Ne dit-on pas que charité bien ordonnée commence toujours par soi-même. Alors en la matière c’est-à-dire en termes d’errements sémantiques réels ou supposés, devrais-je  plutôt commencer par moi-même. N’étant ni journaliste de profession, ni écrivain, il m’arrive parfois d’écrire juste ce que je ressens. Un jour ayant sans doute un peu dépassé les limites permises, concept totalitaire toujours en cours en Algérie et en Corée du Nord comme on me le fera remarquer avec force dans un train de banlieue, en écrivant un texte intitulé La République Dévoyée [I], je pris aussi  sur moi pour toute une corporation à laquelle je n’appartenais pas et j’eus à subir les griefs qui étaient principalement retenus contre elle où du moins contre ses membres les plus libres et les plus sincères. Et à propos de limites permises, non pas politiques mais plutôt celles relevant  de la bienséance et s’agissant de notre  propos,  je soumis, il n’y pas très longtemps de cela, à un journal en ligne français un texte pour publication. Je reçus de la part du rédacteur en chef une correspondance dans laquelle il me demandait de commenter une phrase contenue dans mon texte qui lui sembla ambiguë et qu’il proposa de remplacer par une autre qu’il me suggéra. Il m’écrivit ceci : une phrase de votre article provoque débat au sein de la rédaction. Cette phrase est "Beaucoup d’intellectuels juifs, libres et antisionistes et qui ne squattent pas à l’année comme certains le font les plateaux de télévision » que certains proposent de modifier en «Beaucoup d’intellectuels juifs, libres et antisionistes, et qui ne squattent pas à l’année les plateaux de télévision, comme certains». Je lui répondis que le changement qu’il proposait de faire ne posait pas de problème particulier, bien qu’il portait en soi atteinte à l’intégrité du texte publié par ailleurs tel quel en Algérie,  en mentionnant au passage que je n’en saisissais pas toute la subtilité.

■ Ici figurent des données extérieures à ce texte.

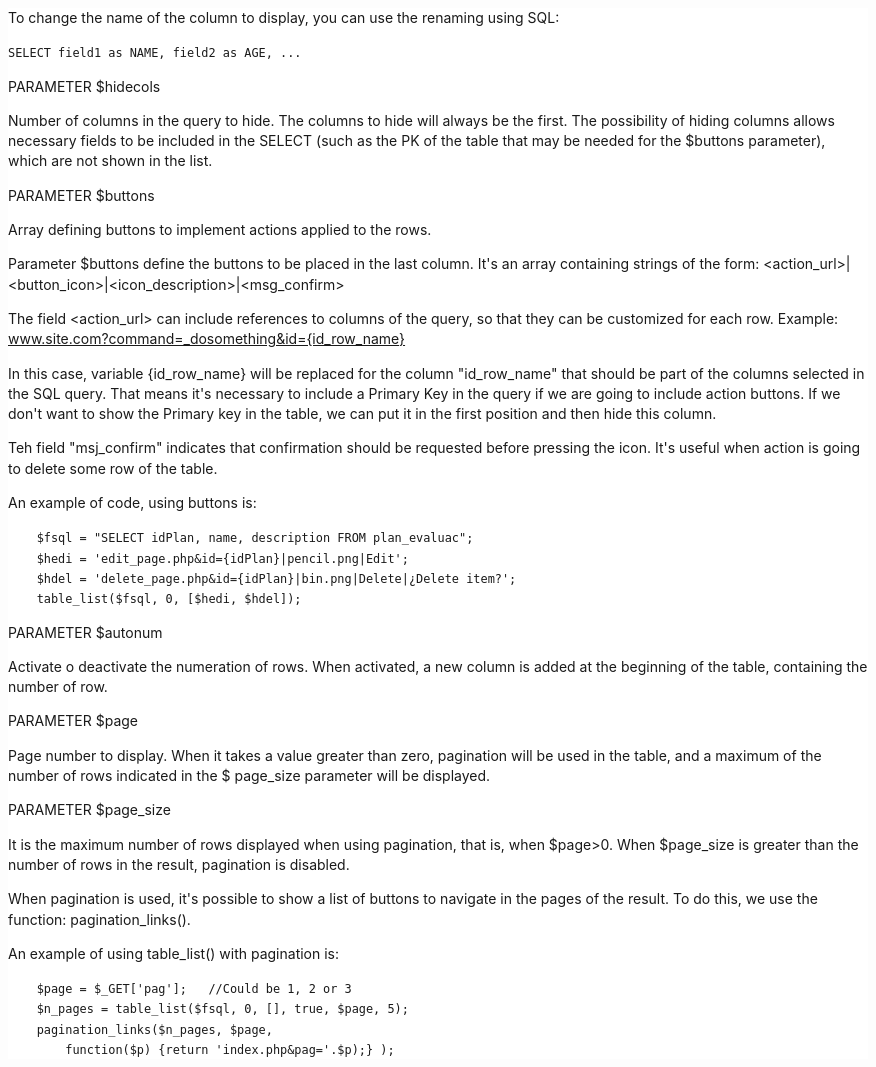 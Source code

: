 To change the name of the column to display, you can use the renaming using SQL:

	SELECT field1 as NAME, field2 as AGE, ...

PARAMETER $hidecols

Number of columns in the query to hide. The columns to hide will always be the first. The possibility of hiding columns allows necessary fields to be included in the SELECT (such as the PK of the table that may be needed for the $buttons parameter), which are not shown in the list.

PARAMETER $buttons 

Array defining buttons to implement actions applied to the rows.

Parameter $buttons define the buttons to be placed in the last column. It's an array containing strings of the form:
				<action_url>|<button_icon>|<icon_description>|<msg_confirm>
				
The field <action_url> can include references to columns of the query, so that they can be  customized for each row. Example:
	   			www.site.com?command=_dosomething&id={id_row_name}

In this case, variable {id_row_name} will be replaced for the column "id_row_name" that should be part of the columns selected in the SQL query. That means it's necessary to include a Primary Key in the query if we are going to include action buttons. If we don't want to show the Primary key in the table, we can put it in the first position and then hide this column.

Teh field "msj_confirm" indicates that confirmation should be requested
before pressing the icon. It's useful when action is going to delete some row of the table.

An example of code, using buttons is:

```
	$fsql = "SELECT idPlan, name, description FROM plan_evaluac";
	$hedi = 'edit_page.php&id={idPlan}|pencil.png|Edit';
	$hdel = 'delete_page.php&id={idPlan}|bin.png|Delete|¿Delete item?';
	table_list($fsql, 0, [$hedi, $hdel]);
```

PARAMETER $autonum

Activate o deactivate the numeration of rows. When activated, a new column is added at the beginning of the table, containing the number of row.

PARAMETER $page

Page number to display. When it takes a value greater than zero, pagination will be used in the table, and a maximum of the number of rows indicated in the $ page_size parameter will be displayed.

PARAMETER $page_size

It is the maximum number of rows displayed when using pagination, that is, when $page>0. When $page_size is greater than the number of rows in the result, pagination is disabled.

When pagination is used, it's possible to show a list of buttons to navigate in the pages of the result. To do this, we use the function: pagination_links().

An example of using table_list() with pagination is:

```
	$page = $_GET['pag'];   //Could be 1, 2 or 3
	$n_pages = table_list($fsql, 0, [], true, $page, 5);
	pagination_links($n_pages, $page, 
		function($p) {return 'index.php&pag='.$p);} );
```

 Je devinais néanmoins que mon interlocuteur  était vexé et que je devais probablement représenter pour lui une énième personne qui sous prétexte de récuser le sionisme cachait en réalité une viscérale haine antisémite. Rien de tout cela n’était bien entendu vrai car devrais-je moi-même sombrer dans les eaux nauséabondes de la haine comme le faisaient ceux que je prétendais dénoncer dans ce texte ? Et devrais-je aussi retourner la question et demander s’il fallait sous prétexte de lutte contre l’antisémitisme taire les crimes les plus abjectes commis au nom du sionisme ? Et ne pas dénoncer ceux qui soutiennent aveuglément le dernier Bantoustan qui existe encore sur terre. Notre échange de correspondances  ne se poursuivit pas.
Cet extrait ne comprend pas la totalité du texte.